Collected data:
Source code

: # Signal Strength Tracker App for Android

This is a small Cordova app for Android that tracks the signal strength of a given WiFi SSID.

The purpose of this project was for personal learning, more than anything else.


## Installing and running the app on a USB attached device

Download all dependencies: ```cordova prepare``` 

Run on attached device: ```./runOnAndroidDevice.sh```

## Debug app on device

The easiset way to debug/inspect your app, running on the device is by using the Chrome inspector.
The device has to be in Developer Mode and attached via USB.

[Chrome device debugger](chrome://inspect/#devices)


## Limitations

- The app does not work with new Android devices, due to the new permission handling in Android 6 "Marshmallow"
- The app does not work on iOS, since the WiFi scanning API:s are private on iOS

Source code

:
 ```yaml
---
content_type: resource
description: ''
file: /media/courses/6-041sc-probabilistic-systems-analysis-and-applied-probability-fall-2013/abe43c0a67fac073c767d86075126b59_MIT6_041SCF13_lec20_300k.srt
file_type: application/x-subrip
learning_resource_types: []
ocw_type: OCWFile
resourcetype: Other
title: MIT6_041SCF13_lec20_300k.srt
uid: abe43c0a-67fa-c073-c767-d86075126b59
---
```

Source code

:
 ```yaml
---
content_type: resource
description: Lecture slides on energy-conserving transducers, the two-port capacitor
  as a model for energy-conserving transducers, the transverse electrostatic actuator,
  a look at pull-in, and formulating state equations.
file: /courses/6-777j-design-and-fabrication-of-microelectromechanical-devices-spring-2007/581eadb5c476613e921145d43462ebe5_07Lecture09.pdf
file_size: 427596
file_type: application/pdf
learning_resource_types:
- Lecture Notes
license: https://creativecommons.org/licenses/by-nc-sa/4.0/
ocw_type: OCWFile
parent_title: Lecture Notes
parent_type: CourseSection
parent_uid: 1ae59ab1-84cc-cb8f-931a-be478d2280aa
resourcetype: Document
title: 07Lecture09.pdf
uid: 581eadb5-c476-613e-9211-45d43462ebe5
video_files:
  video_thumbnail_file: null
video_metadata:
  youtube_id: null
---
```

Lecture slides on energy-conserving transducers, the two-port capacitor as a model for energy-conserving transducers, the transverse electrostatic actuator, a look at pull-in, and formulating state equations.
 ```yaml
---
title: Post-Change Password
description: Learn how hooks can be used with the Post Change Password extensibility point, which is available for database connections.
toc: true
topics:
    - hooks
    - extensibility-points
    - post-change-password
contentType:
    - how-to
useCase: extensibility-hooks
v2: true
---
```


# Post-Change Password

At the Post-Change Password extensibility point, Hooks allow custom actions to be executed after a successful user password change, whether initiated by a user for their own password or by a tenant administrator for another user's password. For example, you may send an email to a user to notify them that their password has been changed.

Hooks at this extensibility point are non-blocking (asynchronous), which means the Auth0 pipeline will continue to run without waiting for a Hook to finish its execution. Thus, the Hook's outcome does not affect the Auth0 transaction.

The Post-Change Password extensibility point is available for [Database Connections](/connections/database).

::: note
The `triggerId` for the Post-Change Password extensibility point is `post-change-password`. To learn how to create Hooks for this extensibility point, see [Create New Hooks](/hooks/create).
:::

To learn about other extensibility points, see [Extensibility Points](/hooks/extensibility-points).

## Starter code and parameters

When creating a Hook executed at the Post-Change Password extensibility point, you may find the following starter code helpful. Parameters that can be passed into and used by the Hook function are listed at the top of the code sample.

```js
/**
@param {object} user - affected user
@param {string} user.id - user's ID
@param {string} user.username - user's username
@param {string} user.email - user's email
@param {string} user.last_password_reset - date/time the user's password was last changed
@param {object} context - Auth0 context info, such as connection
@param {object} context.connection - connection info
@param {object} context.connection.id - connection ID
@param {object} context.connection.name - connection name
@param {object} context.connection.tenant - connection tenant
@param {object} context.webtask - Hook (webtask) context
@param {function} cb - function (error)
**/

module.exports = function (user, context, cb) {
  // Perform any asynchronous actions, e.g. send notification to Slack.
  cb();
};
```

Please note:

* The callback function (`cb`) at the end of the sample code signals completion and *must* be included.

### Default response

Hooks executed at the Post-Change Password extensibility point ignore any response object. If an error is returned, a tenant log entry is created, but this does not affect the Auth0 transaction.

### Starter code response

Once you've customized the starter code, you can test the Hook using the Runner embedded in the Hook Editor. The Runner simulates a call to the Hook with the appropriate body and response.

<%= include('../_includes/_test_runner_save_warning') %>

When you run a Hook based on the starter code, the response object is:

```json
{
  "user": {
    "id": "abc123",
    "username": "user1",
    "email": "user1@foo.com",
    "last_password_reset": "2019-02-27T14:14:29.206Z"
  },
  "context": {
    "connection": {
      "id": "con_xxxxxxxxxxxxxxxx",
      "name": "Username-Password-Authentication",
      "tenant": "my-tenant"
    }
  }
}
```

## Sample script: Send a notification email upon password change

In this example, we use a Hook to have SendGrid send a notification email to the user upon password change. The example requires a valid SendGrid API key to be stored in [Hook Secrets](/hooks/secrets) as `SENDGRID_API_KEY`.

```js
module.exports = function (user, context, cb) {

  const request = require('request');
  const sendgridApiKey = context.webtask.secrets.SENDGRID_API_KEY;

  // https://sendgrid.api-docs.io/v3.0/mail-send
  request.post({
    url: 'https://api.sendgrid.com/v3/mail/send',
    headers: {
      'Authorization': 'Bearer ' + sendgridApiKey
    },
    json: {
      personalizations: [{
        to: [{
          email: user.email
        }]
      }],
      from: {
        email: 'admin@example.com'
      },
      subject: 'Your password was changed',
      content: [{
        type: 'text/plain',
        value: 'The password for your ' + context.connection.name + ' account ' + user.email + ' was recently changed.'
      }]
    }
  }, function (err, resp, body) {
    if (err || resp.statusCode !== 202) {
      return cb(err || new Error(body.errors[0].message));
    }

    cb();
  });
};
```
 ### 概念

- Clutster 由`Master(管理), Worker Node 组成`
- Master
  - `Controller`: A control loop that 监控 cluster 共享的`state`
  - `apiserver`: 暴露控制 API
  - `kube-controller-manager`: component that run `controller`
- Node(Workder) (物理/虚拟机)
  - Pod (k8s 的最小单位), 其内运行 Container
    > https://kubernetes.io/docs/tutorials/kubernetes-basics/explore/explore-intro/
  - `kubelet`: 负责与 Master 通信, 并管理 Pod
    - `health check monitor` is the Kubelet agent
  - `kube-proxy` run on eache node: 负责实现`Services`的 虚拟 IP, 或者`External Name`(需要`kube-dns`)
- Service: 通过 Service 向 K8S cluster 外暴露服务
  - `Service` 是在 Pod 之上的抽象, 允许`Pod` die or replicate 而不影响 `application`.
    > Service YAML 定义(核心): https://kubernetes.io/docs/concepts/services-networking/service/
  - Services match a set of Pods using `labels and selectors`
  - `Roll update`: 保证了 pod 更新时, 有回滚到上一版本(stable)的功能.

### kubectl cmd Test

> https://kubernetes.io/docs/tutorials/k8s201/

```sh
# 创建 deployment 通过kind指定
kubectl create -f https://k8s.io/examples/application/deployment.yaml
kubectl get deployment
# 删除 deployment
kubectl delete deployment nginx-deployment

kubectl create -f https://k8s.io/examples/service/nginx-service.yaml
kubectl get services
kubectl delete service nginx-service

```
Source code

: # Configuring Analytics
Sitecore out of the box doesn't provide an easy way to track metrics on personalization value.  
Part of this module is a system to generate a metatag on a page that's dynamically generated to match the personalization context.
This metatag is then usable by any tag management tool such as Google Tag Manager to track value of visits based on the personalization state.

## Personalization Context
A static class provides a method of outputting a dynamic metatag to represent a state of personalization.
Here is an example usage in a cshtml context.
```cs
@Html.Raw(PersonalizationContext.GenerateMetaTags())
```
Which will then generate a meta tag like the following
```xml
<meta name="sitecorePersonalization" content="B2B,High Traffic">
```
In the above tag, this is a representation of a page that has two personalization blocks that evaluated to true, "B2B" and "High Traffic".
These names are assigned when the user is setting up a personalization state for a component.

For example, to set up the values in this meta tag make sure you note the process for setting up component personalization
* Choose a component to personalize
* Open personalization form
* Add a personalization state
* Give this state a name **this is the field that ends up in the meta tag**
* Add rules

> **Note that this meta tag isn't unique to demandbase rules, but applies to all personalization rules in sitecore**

Requirement: For this exercise, repeat exactly the lines of the data above from the one with "## Sample script: Send" down to the one with "In this example, we", both end lines included.

Expected answer:
## Sample script: Send a notification email upon password change

In this example, we use a Hook to have SendGrid send a notification email to the user upon password change. The example requires a valid SendGrid API key to be stored in [Hook Secrets](/hooks/secrets) as `SENDGRID_API_KEY`.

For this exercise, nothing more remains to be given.